Some of you need to open your mouth, humble yourself and tell someone the truth. There is at least one safe, important person that you need to confess the truth to, maybe more. I’m an alcoholic. I’m thinking of cheating on my spouse. I’m not being honest at work and I’m cheating my company, or cheating on my exams and papers.

But in the same way, with our mouths we need to confess what God says about us and Himself in a good way. The devil has power only when he convinces us that something is true that’s really a lie.

Here are some common lies: God isn’t for someone like you; He won’t forgive that; if anybody knew, I would never be looked at the same anywhere; He doesn’t love you nor has good plans for you. Jesus blew apart wrong thinking about the nature of God. Yes, He is holy, perfect and perfectly righteous all the time, but He’s also merciful. The story of the Prodigal Son is a radical picture of how God the Father reacts to someone who lives the confessing life. His arms are open wide.

We also need to confess what we know He has called us to. God initiates things when we confess with our mouths

2. A Decision confession. When I see that my way is not God’s way, I come to a place of decision.

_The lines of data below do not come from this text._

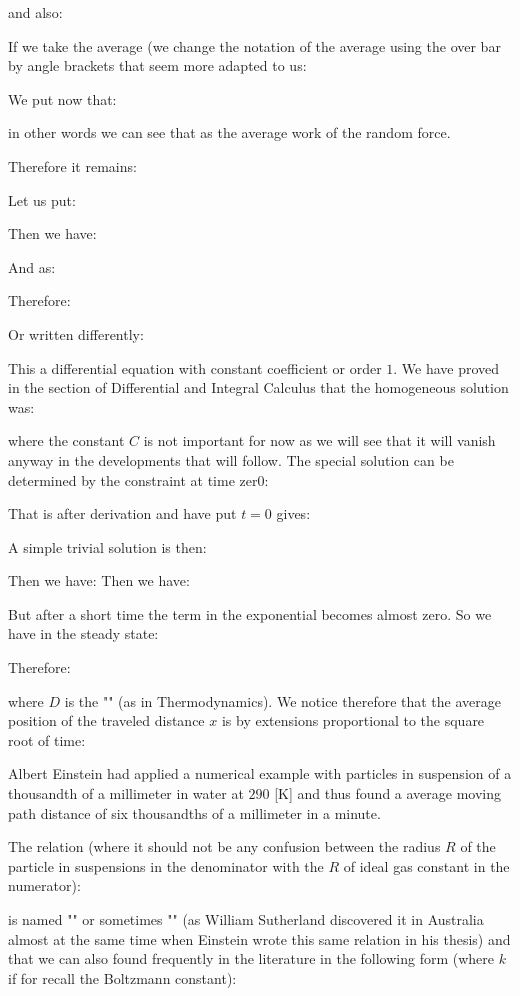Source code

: 	and also:
	
	If we take the average (we change the notation of the average using the over bar by angle brackets that seem more adapted to us:
	
	We put now that:
	
	in other words we can see that as the average work of the random force.

	Therefore it remains:
	
	Let us put:
	
	Then we have:
	
	And as:
	
	Therefore:
	
	Or written differently:
	
	This a differential equation with constant coefficient or order $1$. We have proved in the section of Differential and Integral Calculus that the homogeneous solution was:
	
	where the constant $C$ is not important for now as we will see that it will vanish anyway in the developments that will follow. The special solution can be determined by the constraint at time zer0:
	
	That is after derivation and have put $t=0$ gives:
	
	A simple trivial solution is then:
	
	Then we have:
	Then we have:
	
	But after a short time the term in the exponential becomes almost zero. So we have in the steady state:
	
	Therefore:
	
	where $D$ is the "" (as in Thermodynamics). We notice therefore that the average position of the traveled distance $x$ is by extensions proportional to the square root of time:
	
	Albert Einstein had applied a numerical example with particles in suspension of a thousandth of a millimeter in water at $290$ [K] and thus found a average moving path distance of six thousandths of a millimeter in a minute.
	
	The relation (where it should not be any confusion between the radius $R$ of the particle in suspensions in the denominator with the $R$ of ideal gas constant in the numerator):
	
	is named "" or sometimes "" (as William Sutherland discovered it in Australia almost at the same time when Einstein wrote this same relation in his thesis) and that we can also found frequently in the literature in the following form (where $k$ if for recall the Boltzmann constant):
	
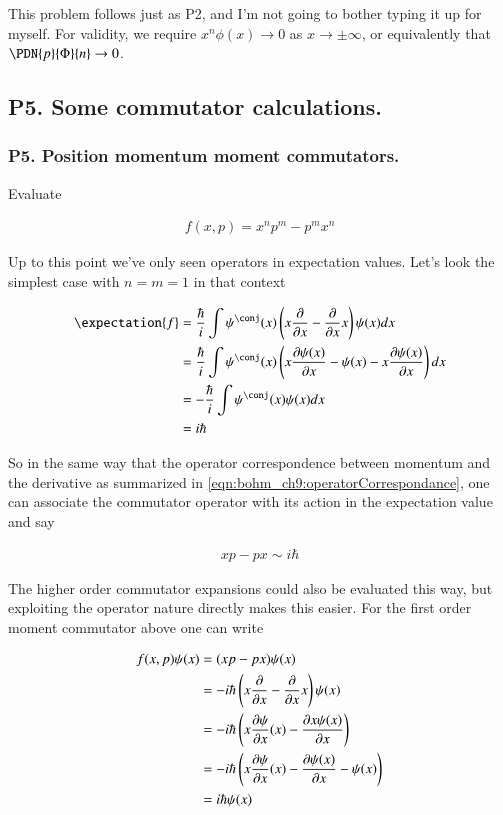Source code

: This problem follows just as P2, and I'm not going to bother typing it up for myself.  For validity, we require
$x^n \phi(x) \rightarrow 0$ as $x \rightarrow \pm \infty$, or equivalently that $\PDN{p}{\Phi}{n} \rightarrow 0$.

\subsection{P5. Some commutator calculations. }

\subsubsection{P5. Position momentum moment commutators. }

Evaluate

\begin{align*}
f(x,p) = x^n p^m - p^m x^n
\end{align*}

Up to this point we've only seen operators in expectation values.  Let's look the simplest case with $n = m = 1$ in that
context

\begin{align*}
\expectation{f} 
&= \frac{\hbar}{i} \int \psi^\conj(x) \left(x \PD{x}{} - \PD{x}{} x \right) \psi(x) dx \\
&= \frac{\hbar}{i} \int \psi^\conj(x) \left(x \PD{x}{\psi(x)} - \psi(x) - x \PD{x}{\psi(x)} \right) dx \\
&= -\frac{\hbar}{i} \int \psi^\conj(x) \psi(x) dx \\
&= {i\hbar}
\end{align*}

So in the same way that the operator correspondence between momentum and the derivative as summarized in 
\ref{eqn:bohm_ch9:operatorCorrespondance}, one can associate the commutator operator with its action in the expectation value and
say

\begin{align}\label{eqn:bohm_ch9:commutator}
x p - p x \sim  i\hbar
\end{align}

The higher order commutator expansions could also be evaluated this way, but exploiting the operator nature directly 
makes this easier.  For the first order moment commutator above one can write

\begin{align*}
f(x,p) \psi(x) 
&= (x p - p x) \psi(x) \\
&= -i \hbar \left(x \PD{x}{} - \PD{x}{} x\right) \psi(x) \\
&= -i \hbar \left(x \PD{x}{\psi}(x) - \PD{x}{x \psi(x)} \right) \\
&= -i \hbar \left(x \PD{x}{\psi}(x) - \PD{x}{\psi(x)} -\psi(x) \right) \\
&= i \hbar \psi(x) \\
\end{align*}

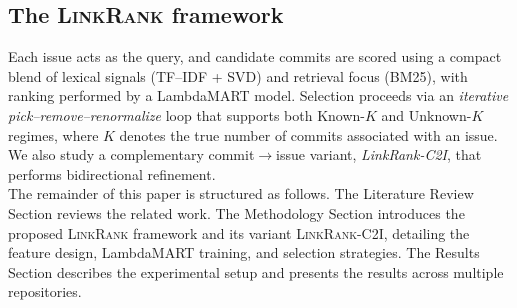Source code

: \subsection{The \textsc{LinkRank} framework}

Each issue acts as the query, and candidate commits are scored using a compact blend of lexical signals (TF--IDF + SVD) and retrieval focus (BM25), with ranking performed by a LambdaMART model. Selection proceeds via an \emph{iterative pick--remove--renormalize} loop that supports both Known-$K$ and Unknown-$K$ regimes, where $K$ denotes the true number of commits associated with an issue. We also study a complementary commit$\rightarrow$issue variant, \textit{LinkRank-C2I}, that performs bidirectional refinement. \\

\noindent
The remainder of this paper is structured as follows. The Literature Review Section reviews the related work. The Methodology Section introduces the proposed \textsc{LinkRank} framework and its variant \textsc{LinkRank-C2I}, detailing the feature design, LambdaMART training, and selection strategies. The Results Section describes the experimental setup and presents the results across multiple repositories. 

% 
% 

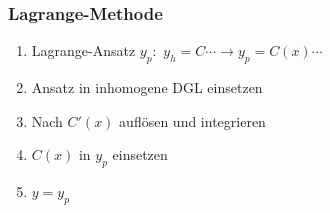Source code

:         \subsubsection{Lagrange-Methode}
            \begin{enumerate}
                \item Lagrange-Ansatz $y_p$:\ $y_h = C \cdots \to y_p = C(x) \cdots$
                \item Ansatz in inhomogene DGL einsetzen
                \item Nach $C'(x)$ auflösen und integrieren
                \item $C(x)$ in $y_p$ einsetzen
                \item $y = y_p$
            \end{enumerate}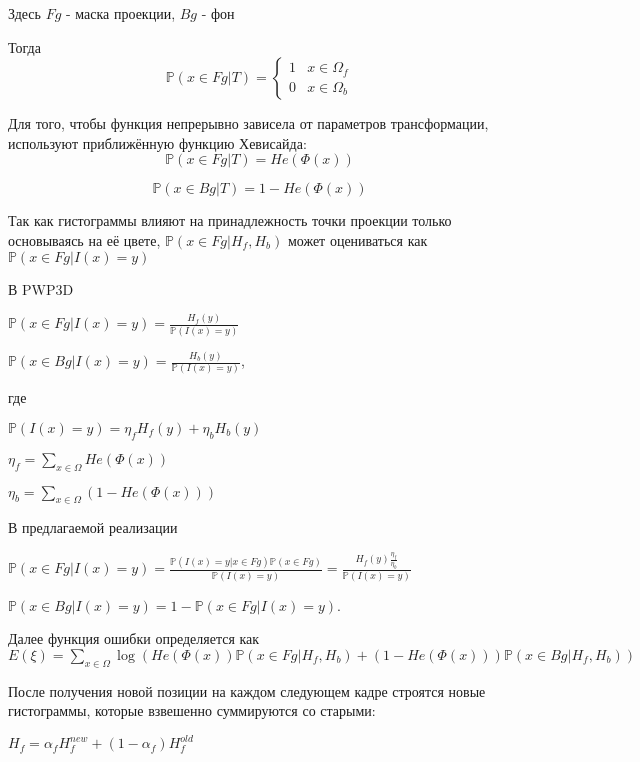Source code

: 
Здесь $Fg$ - маска проекции, $Bg$ - фон

Тогда
\begin{equation*}
    \mathbb{P}(x \in Fg | T) = 
     \begin{cases}
       1 &x \in \Omega_f\\
       0 &x \in \Omega_b
     \end{cases}
\end{equation*}

Для того, чтобы функция непрерывно зависела от параметров трансформации,
используют приближённую функцию Хевисайда:
$$
    \mathbb{P}(x \in Fg | T) = He(\Phi(x))
$$ 

$$
    \mathbb{P}(x \in Bg | T) = 1 - He(\Phi(x))
$$

Так как гистограммы влияют на принадлежность точки проекции только основываясь
на её цвете,
$\mathbb{P}(x \in Fg | H_f, H_b)$
может оцениваться как
$\mathbb{P}(x \in Fg | I(x) = y)$

В PWP3D

$
    \mathbb{P}(x \in Fg | I(x) = y) = \frac{H_f(y)}{\mathbb{P}(I(x) = y)}
$

$
    \mathbb{P}(x \in Bg | I(x) = y) = \frac{H_b(y)}{\mathbb{P}(I(x) = y)}
$,

где

$
    \mathbb{P}(I(x) = y) = \eta_f H_f(y) + \eta_b H_b(y)
$

$
    \eta_f = \sum\limits_{x \in \Omega}He(\Phi(x))
$

$
    \eta_b = \sum\limits_{x \in \Omega}(1 - He(\Phi(x)))
$

В предлагаемой реализации

$
    \mathbb{P}(x \in Fg | I(x) = y) = \frac{\mathbb{P}(I(x) = y | x \in Fg) \mathbb{P}(x \in Fg)}{\mathbb{P}(I(x) = y)} = \frac{H_f(y)\frac{\eta_f}{\eta_b}}{\mathbb{P}(I(x) = y)}
$

$
    \mathbb{P}(x \in Bg | I(x) = y) = 1 - \mathbb{P}(x \in Fg | I(x) = y)
$.

Далее функция ошибки определяется как
$
    E(\xi) = \sum\limits_{x \in \Omega}\log(He(\Phi(x))\mathbb{P}(x \in Fg | H_f, H_b) + (1 - He(\Phi(x)))\mathbb{P}(x \in Bg|H_f, H_b))
$

После получения новой позиции на каждом следующем кадре строятся новые
гистограммы, которые взвешенно суммируются со старыми: 

$
    H_{f} = \alpha_f H_{f}^{new} + (1 - \alpha_f) H_f^{old}
$

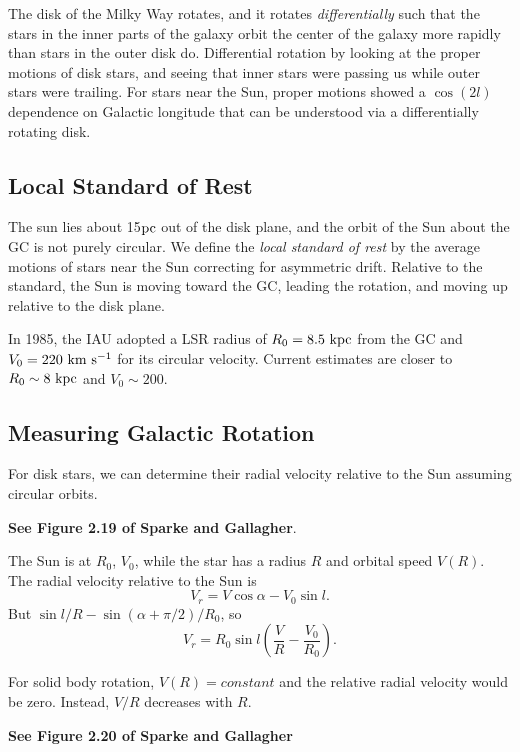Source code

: \documentclass[]{article}
\begin{document}
The disk of the Milky Way rotates, and it rotates {\it differentially}
such that the stars in the inner parts of the galaxy orbit the
center of the galaxy more rapidly than stars in the outer disk do.
Differential rotation by looking at the proper motions of disk
stars, and seeing that inner stars were passing us while
outer stars were trailing. For stars near the Sun, proper
motions showed a $\cos(2l)$ dependence on Galactic longitude that
can be understood via a differentially rotating disk.

\subsection{Local Standard of Rest}

The sun lies about 15$\mathrm{pc}$ out of the disk plane, and the orbit
of the Sun about the GC is not purely circular. We define the
{\it local standard of rest} by the average motions of stars
near the Sun correcting for asymmetric drift. Relative to the
standard, the Sun is moving toward the GC, leading the 
rotation, and moving up relative to the disk plane.

In 1985, the IAU adopted a LSR radius of $R_{0}=8.5~\mathrm{kpc}$ from
the GC and $V_{0}=220~\mathrm{km}~\mathrm{s}^{-1}$ for its circular velocity.
Current estimates are closer to $R_0\sim8~\mathrm{kpc}$ and $V_0 \sim 200$.

\subsection{Measuring Galactic Rotation}

For disk stars, we can determine their radial velocity
relative to the Sun assuming circular orbits.

{\bf See Figure 2.19 of Sparke and Gallagher}.

The Sun is at $R_0$, $V_0$, while the star has a radius $R$
and orbital speed $V(R)$.  The radial velocity relative to
the Sun is
\begin{equation}
V_{r} = V\cos\alpha - V_0 \sin l.
\end{equation}
\noindent
But $\sin l/R - \sin(\alpha + \pi/2)/R_0$, so
\begin{equation}
V_r = R_0 \sin l \left(\frac{V}{R} - \frac{V_0}{R_0}\right).
\end{equation}

For solid body rotation, $V(R)=constant$ and the relative 
radial velocity would be zero. Instead, $V/R$ decreases
with $R$.

{\bf See Figure 2.20 of Sparke and Gallagher}
\end{document}
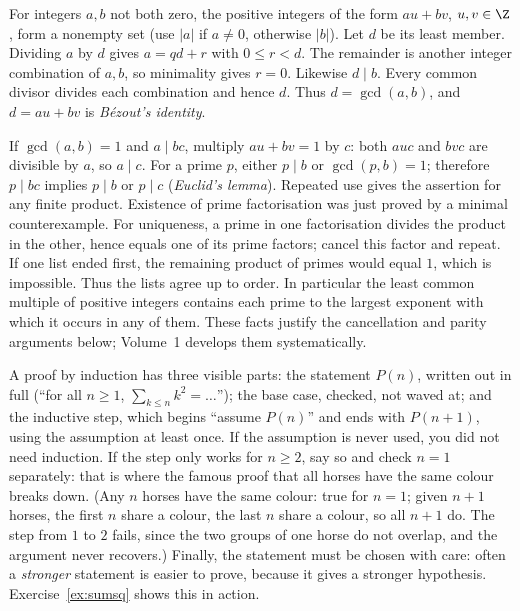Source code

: For integers $a,b$ not both zero, the positive integers of the form $au+bv$, $u,v\in\Z$, form a nonempty set (use $|a|$ if $a\ne0$, otherwise $|b|$). Let $d$ be its least member. Dividing $a$ by $d$ gives $a=qd+r$ with $0\le r<d$. The remainder is another integer combination of $a,b$, so minimality gives $r=0$. Likewise $d\mid b$. Every common divisor divides each combination and hence $d$. Thus $d=\gcd(a,b)$, and $d=au+bv$ is \emph{B\'ezout's identity}.

If $\gcd(a,b)=1$ and $a\mid bc$, multiply $au+bv=1$ by $c$: both $auc$ and $bvc$ are divisible by $a$, so $a\mid c$. For a prime $p$, either $p\mid b$ or $\gcd(p,b)=1$; therefore $p\mid bc$ implies $p\mid b$ or $p\mid c$ (\emph{Euclid's lemma}). Repeated use gives the assertion for any finite product. Existence of prime factorisation was just proved by a minimal counterexample. For uniqueness, a prime in one factorisation divides the product in the other, hence equals one of its prime factors; cancel this factor and repeat. If one list ended first, the remaining product of primes would equal $1$, which is impossible. Thus the lists agree up to order. In particular the least common multiple of positive integers contains each prime to the largest exponent with which it occurs in any of them. These facts justify the cancellation and parity arguments below; Volume~1 develops them systematically.

\begin{reminder}
A proof by induction has three visible parts: the statement $P(n)$, written out in full (``for all $n\ge1$, $\sum_{k\le n}k^2=\dots$''); the base
case, checked, not waved at; and the inductive step, which begins ``assume $P(n)$'' and ends with $P(n+1)$, using the assumption at least once. If
the assumption is never used, you did not need induction. If the step only works for $n\ge2$, say so and check $n=1$ separately: that is where the
famous proof that all horses have the same colour breaks down. (Any $n$ horses have the same colour: true for $n=1$; given $n+1$ horses, the first $n$
share a colour, the last $n$ share a colour, so all $n+1$ do. The step from $1$ to $2$ fails, since the two groups of one horse do not overlap, and
the argument never recovers.) Finally, the statement must be chosen with care: often a \emph{stronger} statement is easier to prove, because it gives a
stronger hypothesis. Exercise~\ref{ex:sumsq} shows this in action.
\end{reminder}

Early in our marriage, Robin and I looked one January at our income from the previous year and compared it to what we gave back to the Lord. We had just learned about tithing and giving God the first fruits and we weren’t. So we emptied a bunch of money out of our savings, which wasn’t very big, and we brought it to the Lord at the local storehouse, this local church, with a gulp. We made a decision that matched God’s Word. The result? We have never lacked. Six kids, Christian schools, our fridge always had enough and we are able to pay our bills. God has been faithful and it began with a decision confession.

3. An action confession. To agree with God and confess what He says results in actions that fit what you’re confessing. That confession is especially powerful in trials or the opposite, in situations where you aren’t being pressed to change anything. In trials if you act in agreement with God you don’t do what others think you’ll do, you smile, you’re at peace, you keep worshiping, keep praying. You don’t panic, yell and scream or hurt someone else.

To become aware of the truth of God and say you agree with it, but make no confession or line up your words, your decisions, or your actions with God, what do we call that? Hypocrisy. Jesus saved some of His harshest words for hypocrites because they knew the truth, talked like they agreed with the truth, but lived another way in heart and action. We should fear being that.

The confessing life is a life of consistent, positive change, punctuated with amazing breakthroughs.

You have been examining your life while I’ve been talking. And you may know that you need to put to God what you’ve been wrestling with, what you’ve been doing and what you’ve been saying. You need to make a decision to put your life in agreement with God, to say what He says, to make your life agree with His Word and Person.

Some of you have been laboring under a “my life is horrible” delusion or you’ve believed what your Dad or Mom said or your teacher said or your boss said that doesn’t line up with what God says. You’ll never amount to much, you’re this and you’re that. Confess that lie and embrace the truth. Some of you are living a life of captivity and depression and addictions and God wants to set you free today. “I know the thoughts I think toward you, says the Lord, thoughts of peace and not of evil, to give you a future and a hope” Jeremiah 29:11.